This is a big political year for Mayor Joe Ganim in more ways than one. He needs budget stability in his second full year back in office after a challenging first year fiscally. He also must show progress to political leaders around the state as he positions for a potential statewide run in 2018. That process has already begun informally, according to a number of political operatives around the state who say Ganim is putting out feelers.
Ganim likely would have been the Democratic candidate for governor in 2002 if not derailed by the federal corruption probe that toppled his administration. He made a remarkable comeback for public office in 2015 riding a second-chance message that shocked political leaders around the state some of whom have embraced his mayoralty. But Ganim must earn his stripes as a ticket asset for Democratic operatives.
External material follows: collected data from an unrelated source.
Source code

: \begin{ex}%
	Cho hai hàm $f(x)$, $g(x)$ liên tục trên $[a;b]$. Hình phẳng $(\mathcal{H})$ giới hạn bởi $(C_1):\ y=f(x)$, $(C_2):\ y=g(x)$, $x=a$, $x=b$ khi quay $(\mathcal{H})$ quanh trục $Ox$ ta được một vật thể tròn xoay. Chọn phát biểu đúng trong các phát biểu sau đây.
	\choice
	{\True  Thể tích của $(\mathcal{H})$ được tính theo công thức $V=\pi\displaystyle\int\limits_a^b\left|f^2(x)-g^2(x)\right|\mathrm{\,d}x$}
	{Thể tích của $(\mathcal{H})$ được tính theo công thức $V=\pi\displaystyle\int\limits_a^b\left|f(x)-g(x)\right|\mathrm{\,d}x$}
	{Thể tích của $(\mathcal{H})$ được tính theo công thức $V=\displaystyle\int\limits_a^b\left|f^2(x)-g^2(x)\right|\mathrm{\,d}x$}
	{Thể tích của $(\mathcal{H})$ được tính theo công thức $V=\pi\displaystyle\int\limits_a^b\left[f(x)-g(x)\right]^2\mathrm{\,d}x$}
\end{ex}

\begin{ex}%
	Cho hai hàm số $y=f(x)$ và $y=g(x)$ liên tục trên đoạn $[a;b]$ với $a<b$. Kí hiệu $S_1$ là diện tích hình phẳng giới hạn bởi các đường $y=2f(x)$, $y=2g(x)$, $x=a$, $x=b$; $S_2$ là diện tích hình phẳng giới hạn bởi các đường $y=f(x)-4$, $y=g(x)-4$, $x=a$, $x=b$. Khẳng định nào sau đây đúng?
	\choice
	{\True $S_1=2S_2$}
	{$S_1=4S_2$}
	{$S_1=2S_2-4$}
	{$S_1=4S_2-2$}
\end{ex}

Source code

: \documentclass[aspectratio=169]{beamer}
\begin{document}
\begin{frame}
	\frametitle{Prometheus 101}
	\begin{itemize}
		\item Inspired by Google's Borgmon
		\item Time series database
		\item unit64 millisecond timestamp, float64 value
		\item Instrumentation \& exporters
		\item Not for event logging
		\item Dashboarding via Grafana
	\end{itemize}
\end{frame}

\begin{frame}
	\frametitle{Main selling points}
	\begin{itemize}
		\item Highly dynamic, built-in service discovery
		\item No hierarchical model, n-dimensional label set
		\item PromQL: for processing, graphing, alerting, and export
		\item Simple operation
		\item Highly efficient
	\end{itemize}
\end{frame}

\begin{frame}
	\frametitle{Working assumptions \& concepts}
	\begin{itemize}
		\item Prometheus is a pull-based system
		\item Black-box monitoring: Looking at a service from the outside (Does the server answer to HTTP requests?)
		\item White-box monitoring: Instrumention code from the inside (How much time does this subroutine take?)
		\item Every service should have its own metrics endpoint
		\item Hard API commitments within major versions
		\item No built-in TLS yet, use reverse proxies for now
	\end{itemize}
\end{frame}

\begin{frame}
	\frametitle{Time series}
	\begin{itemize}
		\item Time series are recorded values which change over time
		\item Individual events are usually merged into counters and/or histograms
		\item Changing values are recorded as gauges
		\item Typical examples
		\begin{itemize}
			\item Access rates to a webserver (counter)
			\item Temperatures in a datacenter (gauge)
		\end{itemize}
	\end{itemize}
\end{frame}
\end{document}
What’s a potential opportunity for Ganim, in lieu of a far-fetched run for governor? Possibly lieutenant governor? Would he settle for that?
At age 34, in 1994, an ambitious Ganim was the Democratic candidate for lieutenant governor as the running mate of Bill Curry who lost a tight general election to Republican John Rowland. Ganim was a candidate for governor, dropped out to support party-endorsed John Larson who lost the Democratic primary to Curry.
In the mid and late 1990s, Ganim continued to build prestige as a statewide political figure schmoozing party regulars.
A lot of what happens in the next year depends on the future of Governor Dan Malloy. Will he seek reelection? That decision will probably not come until after the legislative session in June. If Malloy opts out, it changes the campaign landscape. State Comptroller Kevin Lembo, although not officially in the race for governor, is acting like a candidate challenging Malloy budget numbers and framing a government transparency message. Would he wage a primary against Malloy?
Meanwhile, the Republican field for governor is shaping up with Danbury Mayor Mark Boughton and Trumbull First Selectman Tim Herbst among those raising money.
Ganim, as well, wants to focus on the local Bridgeport budget process, working contacts in the state legislature and building alliances around the state. So much of this depends on timing and progress.
Will Ganim hold the line on taxes? Will the Steel Point redevelopment area go vertical this summer? Will Downtown North progress continue? How about the city crime rate, which can often be outside a mayor’s control?
And then there’s the question of raising money through Connecticut’s Citizens Election Program of publicly funded races. It’s a labor intensive process new to Ganim who showed strong fundraising skills in past races for mayor and statewide office when public financing were not options.
If Ganim decides to run statewide he’ll likely start with an exploratory committee that would allow him to fold the money raised into a full-blown campaign committee. And, if that happens, right by his side will be Bridgeport Democratic Town Chair Mario Testa who was instrumental in helping raise Ganim’s statewide profile in the 1990s.